Before copying, remove every picture, and then repeat all entries below precisely as written.

-*-

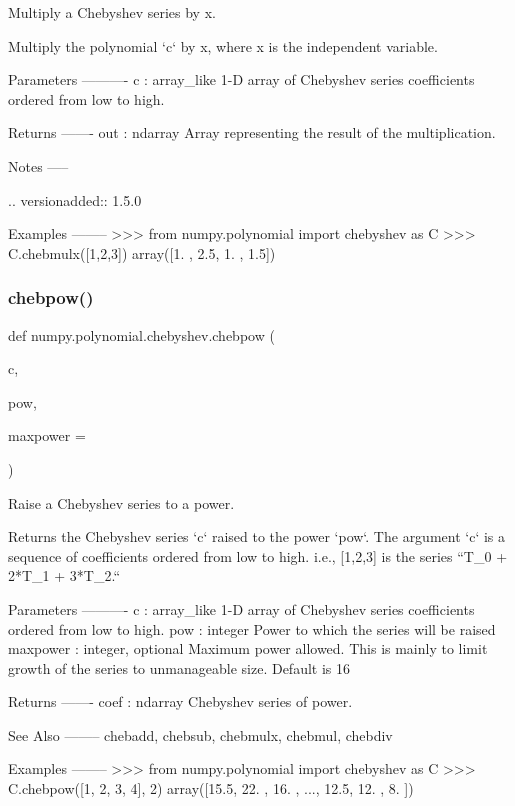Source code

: \begin{DoxyVerb}Multiply a Chebyshev series by x.

Multiply the polynomial `c` by x, where x is the independent
variable.


Parameters
----------
c : array_like
    1-D array of Chebyshev series coefficients ordered from low to
    high.

Returns
-------
out : ndarray
    Array representing the result of the multiplication.

Notes
-----

.. versionadded:: 1.5.0

Examples
--------
>>> from numpy.polynomial import chebyshev as C
>>> C.chebmulx([1,2,3])
array([1. , 2.5, 1. , 1.5])\end{DoxyVerb}
 \mbox{\label{namespacenumpy_1_1polynomial_1_1chebyshev_ae3af64bbb5a7e893626292b6cc193ae9}} 
\subsubsection{\texorpdfstring{chebpow()}{chebpow()}}
{\footnotesize\ttfamily def numpy.\+polynomial.\+chebyshev.\+chebpow (\begin{DoxyParamCaption}\item[{}]{c,  }\item[{}]{pow,  }\item[{}]{maxpower = {} }\end{DoxyParamCaption})}

\begin{DoxyVerb}Raise a Chebyshev series to a power.

Returns the Chebyshev series `c` raised to the power `pow`. The
argument `c` is a sequence of coefficients ordered from low to high.
i.e., [1,2,3] is the series  ``T_0 + 2*T_1 + 3*T_2.``

Parameters
----------
c : array_like
    1-D array of Chebyshev series coefficients ordered from low to
    high.
pow : integer
    Power to which the series will be raised
maxpower : integer, optional
    Maximum power allowed. This is mainly to limit growth of the series
    to unmanageable size. Default is 16

Returns
-------
coef : ndarray
    Chebyshev series of power.

See Also
--------
chebadd, chebsub, chebmulx, chebmul, chebdiv

Examples
--------
>>> from numpy.polynomial import chebyshev as C
>>> C.chebpow([1, 2, 3, 4], 2)
array([15.5, 22. , 16. , ..., 12.5, 12. ,  8. ])\end{DoxyVerb}
 \mbox{\label{namespacenumpy_1_1polynomial_1_1chebyshev_ae301bf9cbe60a1e030d755e972831fcb}}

-*-

(SOLUTION)
Source code

: \begin{DoxyVerb}Multiply a Chebyshev series by x.

Multiply the polynomial `c` by x, where x is the independent
variable.


Parameters
----------
c : array_like
    1-D array of Chebyshev series coefficients ordered from low to
    high.

Returns
-------
out : ndarray
    Array representing the result of the multiplication.

Notes
-----

.. versionadded:: 1.5.0

Examples
--------
>>> from numpy.polynomial import chebyshev as C
>>> C.chebmulx([1,2,3])
array([1. , 2.5, 1. , 1.5])\end{DoxyVerb}
 \mbox{\label{namespacenumpy_1_1polynomial_1_1chebyshev_ae3af64bbb5a7e893626292b6cc193ae9}} 
\subsubsection{\texorpdfstring{chebpow()}{chebpow()}}
{\footnotesize\ttfamily def numpy.\+polynomial.\+chebyshev.\+chebpow (\begin{DoxyParamCaption}\item[{}]{c,  }\item[{}]{pow,  }\item[{}]{maxpower = {} }\end{DoxyParamCaption})}

\begin{DoxyVerb}Raise a Chebyshev series to a power.

Returns the Chebyshev series `c` raised to the power `pow`. The
argument `c` is a sequence of coefficients ordered from low to high.
i.e., [1,2,3] is the series  ``T_0 + 2*T_1 + 3*T_2.``

Parameters
----------
c : array_like
    1-D array of Chebyshev series coefficients ordered from low to
    high.
pow : integer
    Power to which the series will be raised
maxpower : integer, optional
    Maximum power allowed. This is mainly to limit growth of the series
    to unmanageable size. Default is 16

Returns
-------
coef : ndarray
    Chebyshev series of power.

See Also
--------
chebadd, chebsub, chebmulx, chebmul, chebdiv

Examples
--------
>>> from numpy.polynomial import chebyshev as C
>>> C.chebpow([1, 2, 3, 4], 2)
array([15.5, 22. , 16. , ..., 12.5, 12. ,  8. ])\end{DoxyVerb}
 \mbox{\label{namespacenumpy_1_1polynomial_1_1chebyshev_ae301bf9cbe60a1e030d755e972831fcb}}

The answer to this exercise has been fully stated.